The result should be every line in the material below containing the string "eccentricity".

START Input

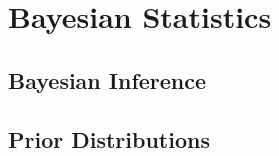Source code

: 
\chapter{Bayesian Statistics}
\label{appendixA}

\section{Bayesian Inference}

\section{Prior Distributions}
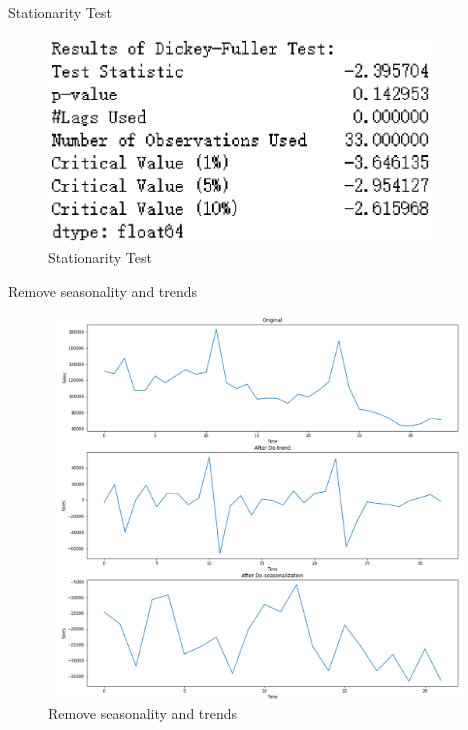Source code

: \documentclass[
 size=12pt,
 paper=smartboard, %
 mode=present, %
 display=slides, %
 style=tuliplab,  %
 pauseslide,
 fleqn,leqno,clock]{powerdot}
\begin{document}
\begin{slide}{Stationarity Test}
  \begin{figure}
    \centering
    \includegraphics[width=4in]{Figures/10.eps}
    \caption{Stationarity Test}
    \label{Stationarity Test}
  \end{figure}
\end{slide}

\begin{slide}{Remove seasonality and trends}
  \begin{figure}
    \centering
    \includegraphics[width=6in,height=4in]{Figures/11.eps}
    \caption{Remove seasonality and trends}
    \label{Remove seasonality and trends}
  \end{figure}
\end{slide}
\end{document}
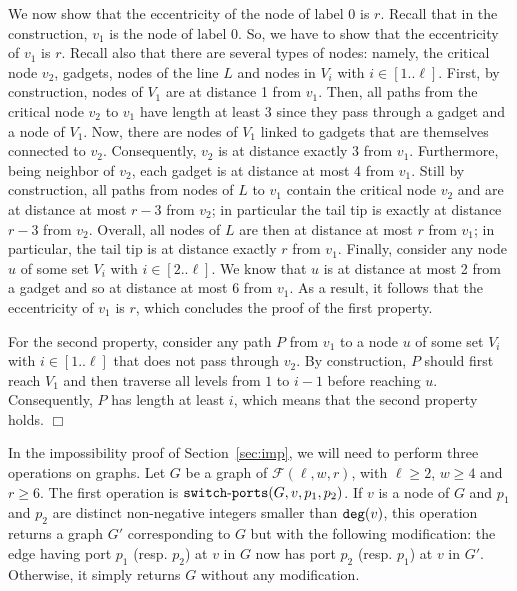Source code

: \documentclass[11pt]{article}
\newcommand{\qed}{\hfill $\Box$ \bigbreak}
\newenvironment{proof}{\noindent {\bf Proof.}}{\qed}
\begin{document}
\begin{proof}
 We now show that the eccentricity of the node of label 0 is
 $r$. Recall that in the construction, $v_1$ is the node of label
 0. So, we have to show that the eccentricity of $v_1$ is $r$. Recall
 also that there are several types of nodes: namely, the critical node
 $v_2$, gadgets, nodes of the line $L$ and nodes in $V_i$ with $i \in
 [1..\ell]$.
First, by construction, nodes of $V_1$ are at distance 1 from $v_1$.
  Then, all paths from the critical node $v_2$ to $v_1$ have length at
  least 3 since they pass through a gadget and a node of $V_1$. Now,
  there are nodes of $V_1$ linked to gadgets that are themselves
  connected to $v_2$. Consequently, $v_2$ is at distance exactly 3
  from $v_1$. Furthermore, being neighbor of $v_2$, each gadget is at
  distance at most 4 from $v_1$.
Still by construction, all paths from nodes of $L$ to $v_1$ contain
  the critical node $v_2$ and are at distance at most $r-3$ from
  $v_2$; in particular the tail tip is exactly at distance $r-3$ from
  $v_2$. Overall, all nodes of $L$ are then at distance at most $r$
  from $v_1$; in particular, the tail tip is at distance exactly $r$
  from $v_1$.
Finally, consider any node $u$ of some set $V_i$ with $i \in
   [2..\ell]$. We know that $u$ is at distance at most 2 from a gadget
   and so at distance at most 6 from $v_1$.
As a result, it follows that the eccentricity of $v_1$ is $r$, which concludes the proof of the first property.

  For the second property, consider any path $P$ from $v_1$ to a node $u$ of some
  set $V_i$ with $i \in [1..\ell]$ that does not pass through $v_2$.
  By construction, $P$ should first reach $V_1$ and then
traverse all levels from $1$ to
  $i-1$ before reaching $u$. Consequently, $P$ has length at least $i$, which means that the second property holds.
\end{proof}



In the impossibility proof of Section~\ref{sec:imp}, we will need to perform three operations on graphs. Let $G$ be a graph of $\mathcal{F}(\ell,w,r)$, with $\ell\geq 2$, $w\geq 4$ and $r\geq 6$. The first operation is ${\tt switch\mbox{-}ports}(G,v,p_1,p_2)$. If $v$ is a node of $G$ and $p_1$ and $p_2$ are distinct non-negative integers smaller than ${\tt deg}(v)$, this operation returns a graph $G'$ corresponding to $G$ but with the following modification: the edge having port $p_1$ (resp. $p_2$) at $v$ in $G$ now has port $p_2$ (resp. $p_1$) at $v$ in $G'$. Otherwise, it simply returns $G$ without any modification.
\end{document}

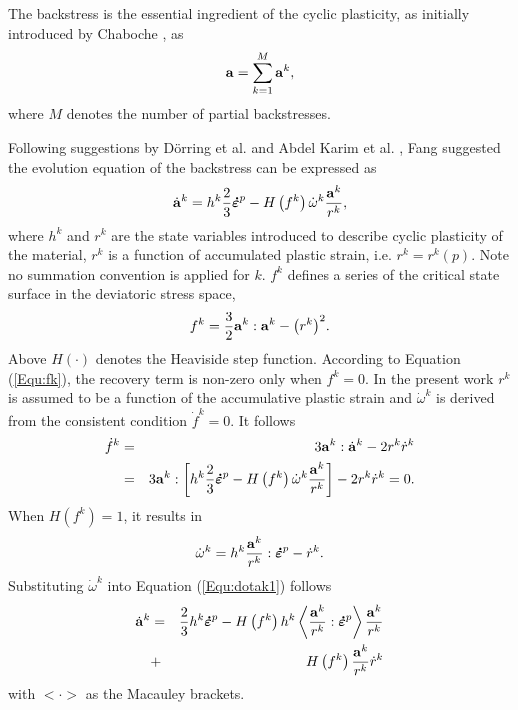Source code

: \documentclass[preprint,5p,twocolumn,11pt,sort&compress]{elsarticle}
\newcommand{\dotbfepsilon}{{\mbox{\boldmath{$\dot\varepsilon$}}}}
\newcommand{\bfa}{{\bf a}}
\begin{document}
The backstress is the essential ingredient of the cyclic plasticity, as initially introduced by Chaboche \cite{Chaboche1986149}, as
\begin{equation}
\bfa = \sum\limits_{k = 1}^M {{\bfa^k}},
\end{equation}
where $M$ denotes the number of partial backstresses.

Following suggestions by D\"orring et al. \cite{Doerring2003} and Abdel Karim et al. \cite{AbdelKarim20051303}, Fang \cite{fang2015cyclic} suggested the evolution equation of the backstress can be expressed as
\begin{equation}
\label{Equ:dotak1}
{\dot\bfa^k} = {h^k}\frac{2}{3}{\dotbfepsilon^p} - H\left( {{f^k}} \right){\dot \omega ^k}\frac{{{\bfa^k}}}{{{r^k}}},
\end{equation}
where ${{{h}}^k} $ and ${{{r}}^k} $ are the state variables introduced to describe cyclic plasticity of the material, $r^k$ is a function of accumulated plastic strain, i.e. ${r^k} = {r^k}\left( p \right)$.  Note no summation convention is applied for $k$. ${{{f}}^k} $ defines a series of the critical state surface in the deviatoric stress space,
\begin{equation}
\label{Equ:fk}
{f^k} = \frac{3}{2}{\bfa^k}:{\bfa^k} - {\left( {{r^k}} \right)^2}.
\end{equation}
Above  $H(\cdot)$ denotes the Heaviside step function. According to Equation (\ref{Equ:fk}), the recovery term is non-zero only when ${f^k} = 0$. In the present work  $r^k$ is assumed to be a function of the accumulative plastic strain and ${\dot \omega ^k}$ is derived from the consistent condition ${\dot f^k} = 0$. It follows
\begin{eqnarray}
\label{Equ:dotfk}
{\dot f^k} &=& 3{\bfa^k}:{\dot\bfa^k} - 2{r^k}{\dot r^k} \\ \nonumber
&=& 3{\bfa^k}:\left[ {{h^k}\frac{2}{3}{{\dotbfepsilon}^p} - H\left( {{f^k}} \right){{\dot \omega }^k}\frac{{{\bfa^k}}}{{{r^k}}}} \right] - 2{r^k}{\dot r^k} = 0.
\end{eqnarray}
When $H\left( {{f^k}} \right) = 1$, it results in
\begin{equation}
\label{Equ:dotomegak}
{\dot \omega ^k} = {h^k}\frac{{{\bfa^k}}}{{{r^k}}}:{\dotbfepsilon^p} - {\dot r^k}.
\end{equation}
Substituting ${\dot \omega ^k}$ into Equation (\ref{Equ:dotak1}) follows
\begin{eqnarray}
\label{Equ:dotak2}\nonumber
{\dot\bfa^k} &=& \frac{2}{3}{h^k}{\dotbfepsilon^p} - H\left( {{f^k}} \right){h^k}\left\langle {\frac{{{\bfa^k}}}{{{r^k}}}:{{\dotbfepsilon}^p}} \right\rangle \frac{{{\bfa^k}}}{{{r^k}}} \\
&+& H\left( {{f^k}} \right)\frac{{{\bfa^k}}}{{{r^k}}}{\dot r^k}
\end{eqnarray}
with $<\cdot>$ as the Macauley brackets.
\end{document}
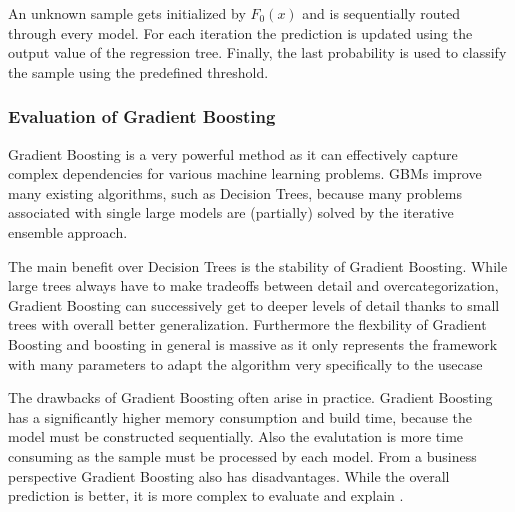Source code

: An unknown sample gets initialized by \(F_{0}(x)\) and is sequentially routed through every model. For each iteration the 
prediction is updated using the output value of the regression tree. Finally, the last probability is used to classify 
the sample using the predefined threshold. 

\subsubsection{Evaluation of Gradient Boosting}

Gradient Boosting is a very powerful method as it can effectively capture complex dependencies for various machine 
learning problems. \ac{GBM}s improve many existing algorithms, such as Decision Trees, because many problems associated 
with single large models are (partially) solved by the iterative ensemble approach.

The main benefit over Decision Trees is the stability of Gradient Boosting. While large trees always have to make tradeoffs 
between detail and overcategorization, Gradient Boosting can successively get to deeper levels of detail thanks to 
small trees with overall better generalization. Furthermore the flexbility of Gradient Boosting and boosting in general is massive 
as it only represents the framework with many parameters to adapt the algorithm very specifically to the usecase \cite{Natekin2013}

The drawbacks of Gradient Boosting often arise in practice. Gradient Boosting has a significantly higher memory consumption and 
build time, because the model must be constructed sequentially. Also the evalutation is more time consuming as the sample must be processed 
by each model. From a business perspective Gradient Boosting also has disadvantages. While the overall prediction is better, it is
more complex to evaluate and explain \cite{Natekin2013} \cite[p. 27]{Buhlmann2004Bagging}. 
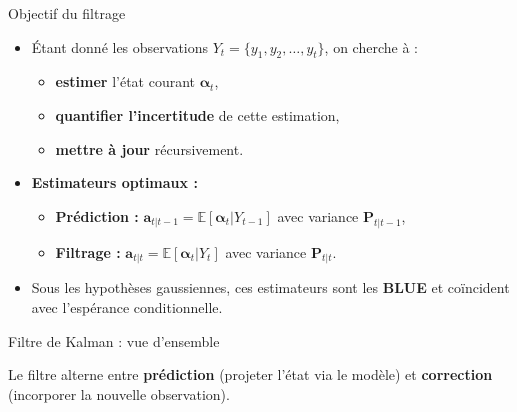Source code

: \documentclass[11pt,aspectratio=169]{beamer}
\newcommand{\E}{\mathbb{E}}
\begin{document}
\begin{frame}{Objectif du filtrage}

\begin{itemize}

\item Étant donné les observations $Y_t = \{y_1, y_2, \ldots, y_t\}$, on cherche à :
  \begin{itemize}
  \item \textbf{estimer} l'état courant $\bm{\alpha}_t$,
  \item \textbf{quantifier l'incertitude} de cette estimation,
  \item \textbf{mettre à jour} récursivement.
  \end{itemize}

\item \textbf{Estimateurs optimaux :}
  \begin{itemize}
  \item \textbf{Prédiction :} $\bm{a}_{t|t-1} = \E[\bm{\alpha}_t | Y_{t-1}]$ avec variance $\bm{P}_{t|t-1}$,
  \item \textbf{Filtrage :} $\bm{a}_{t|t} = \E[\bm{\alpha}_t | Y_t]$ avec variance $\bm{P}_{t|t}$.
  \end{itemize}

\item Sous les hypothèses gaussiennes, ces estimateurs sont les \textbf{BLUE} et coïncident avec l'espérance conditionnelle.

\end{itemize}

\end{frame}

\begin{frame}{Filtre de Kalman : vue d'ensemble}

\begin{center}
\end{center}

Le filtre alterne entre \textbf{prédiction} (projeter l'état via le modèle) et \textbf{correction} (incorporer la nouvelle observation).

\end{frame}
\end{document}
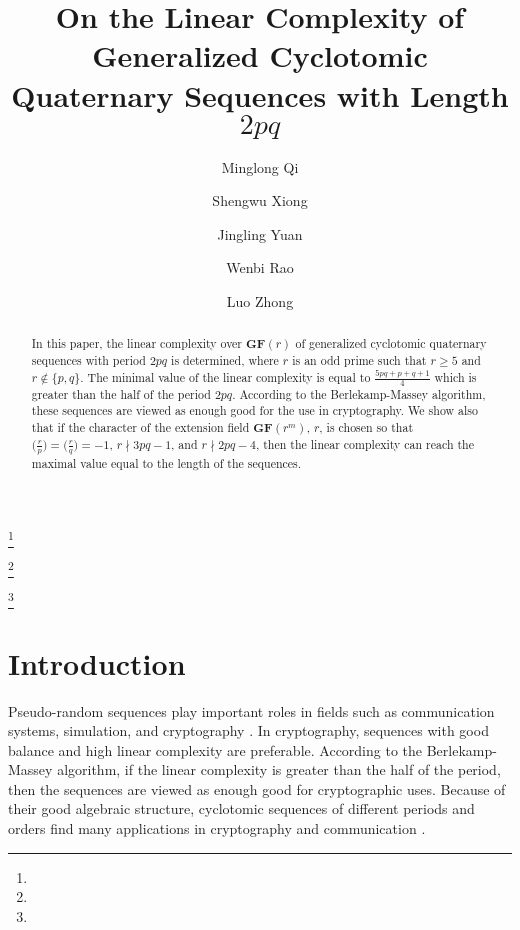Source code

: \documentclass{mcom-l}
\theoremstyle{definition}
\numberwithin{equation}{section}
\begin{document}
\title[Linear Complexity of Generalized Cyclotomic Quaternary Sequences ]{On the Linear Complexity of Generalized Cyclotomic Quaternary Sequences with Length $ 2pq $}


\author{Minglong Qi}
\address{School of Computer Science and Technology, Wuhan University of Technology, Mafangshan West Campus, 430070 Wuhan City, China}
\curraddr{}


\author{Shengwu Xiong}
\address{}
\curraddr{}
\email{}


\author{Jingling Yuan}
\address{}
\curraddr{}
\email{}
\thanks{}

\author{Wenbi Rao}
\address{}
\curraddr{}
\email{}
\thanks{}

\author{Luo Zhong}
\address{}
\curraddr{}
\email{}
\thanks{}





\begin{abstract}
In this paper, the linear complexity over $ \mathbf{GF}(r) $   of   generalized cyclotomic quaternary sequences with period $ 2pq $  is determined, where $ r $ is an odd prime such that $ r \ge 5 $ and $ r\notin \lbrace p,q\rbrace $. The minimal value of the linear complexity  is equal to $ \tfrac{5pq+p+q+1}{4} $ which is greater than  the half of the period $ 2pq $. According to the Berlekamp-Massey algorithm, these sequences are viewed as enough good for the use in cryptography. We show also that if the character of the extension field $ \mathbf{GF}(r^{m}) $, $ r $, is chosen so that  $\bigl(\tfrac{r}{p}\bigr)=\bigl(\tfrac{r}{q}\bigr)=-1 $, $ r\nmid 3pq-1 $, and $ r\nmid 2pq-4 $, then the linear complexity can reach the maximal value equal to the length of the sequences.
\end{abstract}
\maketitle
\section{Introduction}
\label{sec1}
Pseudo-random sequences play important roles in fields such as communication systems, simulation, and cryptography \cite{B1,B2}. In  cryptography, sequences with good balance and high linear complexity are preferable\cite{B2,B3,B4}. According to the Berlekamp-Massey algorithm\cite{B5}, if the linear complexity is greater than the half of the period, then the sequences are viewed as enough good for cryptographic uses. Because of their  good algebraic structure\cite{B6,B8}, cyclotomic sequences of different periods and orders find many applications in cryptography and communication \cite{B4,B7,B8,B9,B10}.
\end{document}
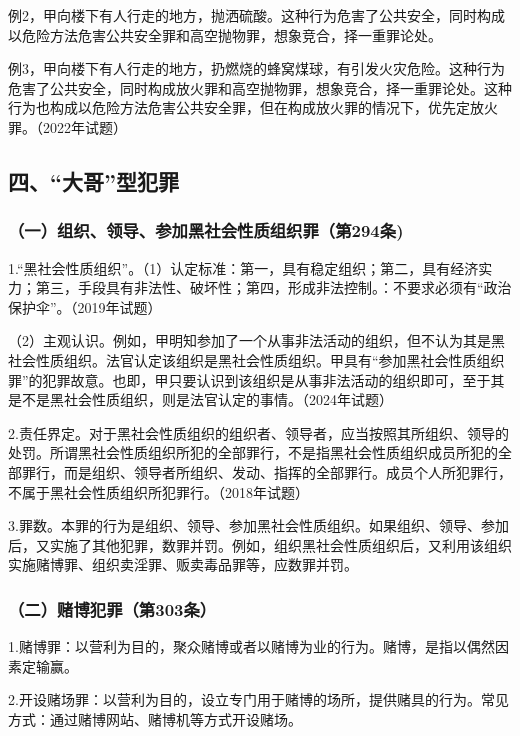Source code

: 例2，甲向楼下有人行走的地方，抛洒硫酸。这种行为危害了公共安全，同时构成以危险方法危害公共安全罪和高空抛物罪，想象竞合，择一重罪论处。

例3，甲向楼下有人行走的地方，扔燃烧的蜂窝煤球，有引发火灾危险。这种行为危害了公共安全，同时构成放火罪和高空抛物罪，想象竞合，择一重罪论处。这种行为也构成以危险方法危害公共安全罪，但在构成放火罪的情况下，优先定放火罪。（2022年试题）

\subsection*{四、“大哥”型犯罪}

\subsubsection*{（一）组织、领导、参加黑社会性质组织罪（第294条)}

1.“黑社会性质组织”。（1）认定标准：第一，具有稳定组织；第二，具有经济实力；第三，手段具有非法性、破坏性；第四，形成非法控制。：不要求必须有“政治保护伞”。（2019年试题）

（2）主观认识。例如，甲明知参加了一个从事非法活动的组织，但不认为其是黑社会性质组织。法官认定该组织是黑社会性质组织。甲具有“参加黑社会性质组织罪”的犯罪故意。也即，甲只要认识到该组织是从事非法活动的组织即可，至于其是不是黑社会性质组织，则是法官认定的事情。（2024年试题）

2.责任界定。对于黑社会性质组织的组织者、领导者，应当按照其所组织、领导的处罚。所谓黑社会性质组织所犯的全部罪行，不是指黑社会性质组织成员所犯的全部罪行，而是组织、领导者所组织、发动、指挥的全部罪行。成员个人所犯罪行，不属于黑社会性质组织所犯罪行。（2018年试题）

3.罪数。本罪的行为是组织、领导、参加黑社会性质组织。如果组织、领导、参加后，又实施了其他犯罪，数罪并罚。例如，组织黑社会性质组织后，又利用该组织实施赌博罪、组织卖淫罪、贩卖毒品罪等，应数罪并罚。

\subsubsection*{（二）赌博犯罪（第303条）}

1.赌博罪：以营利为目的，聚众赌博或者以赌博为业的行为。赌博，是指以偶然因素定输赢。

2.开设赌场罪：以营利为目的，设立专门用于赌博的场所，提供赌具的行为。常见方式：通过赌博网站、赌博机等方式开设赌场。

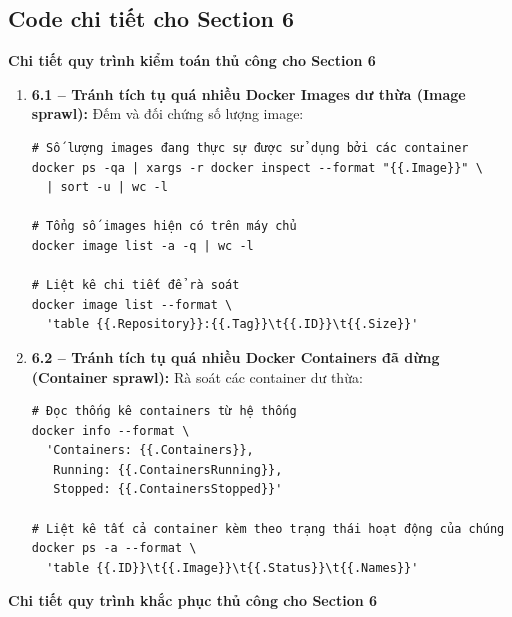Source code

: \subsection{Code chi tiết cho Section 6}\label{phu-luc-code-section-6}

\noindent\textbf{Chi tiết quy trình kiểm toán thủ công cho Section 6}

\begin{enumerate}
    \item \textbf{6.1 -- Tránh tích tụ quá nhiều Docker Images dư thừa (Image sprawl):}
    Đếm và đối chứng số lượng image:
{\footnotesize
\begin{verbatim}
# Số lượng images đang thực sự được sử dụng bởi các container
docker ps -qa | xargs -r docker inspect --format "{{.Image}}" \
  | sort -u | wc -l

# Tổng số images hiện có trên máy chủ
docker image list -a -q | wc -l

# Liệt kê chi tiết để rà soát
docker image list --format \
  'table {{.Repository}}:{{.Tag}}\t{{.ID}}\t{{.Size}}'
\end{verbatim}
}

    \item \textbf{6.2 -- Tránh tích tụ quá nhiều Docker Containers đã dừng (Container sprawl):}
    Rà soát các container dư thừa:
{\scriptsize
\begin{verbatim}
# Đọc thống kê containers từ hệ thống
docker info --format \
  'Containers: {{.Containers}},
   Running: {{.ContainersRunning}},
   Stopped: {{.ContainersStopped}}'

# Liệt kê tất cả container kèm theo trạng thái hoạt động của chúng
docker ps -a --format \
  'table {{.ID}}\t{{.Image}}\t{{.Status}}\t{{.Names}}'
\end{verbatim}
}
\end{enumerate}

\noindent\textbf{Chi tiết quy trình khắc phục thủ công cho Section 6}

END Input

Worked solution:
 We now show that the eccentricity of the node of label 0 is
 0. So, we have to show that the eccentricity of $v_1$ is $r$. Recall
As a result, it follows that the eccentricity of $v_1$ is $r$, which concludes the proof of the first property.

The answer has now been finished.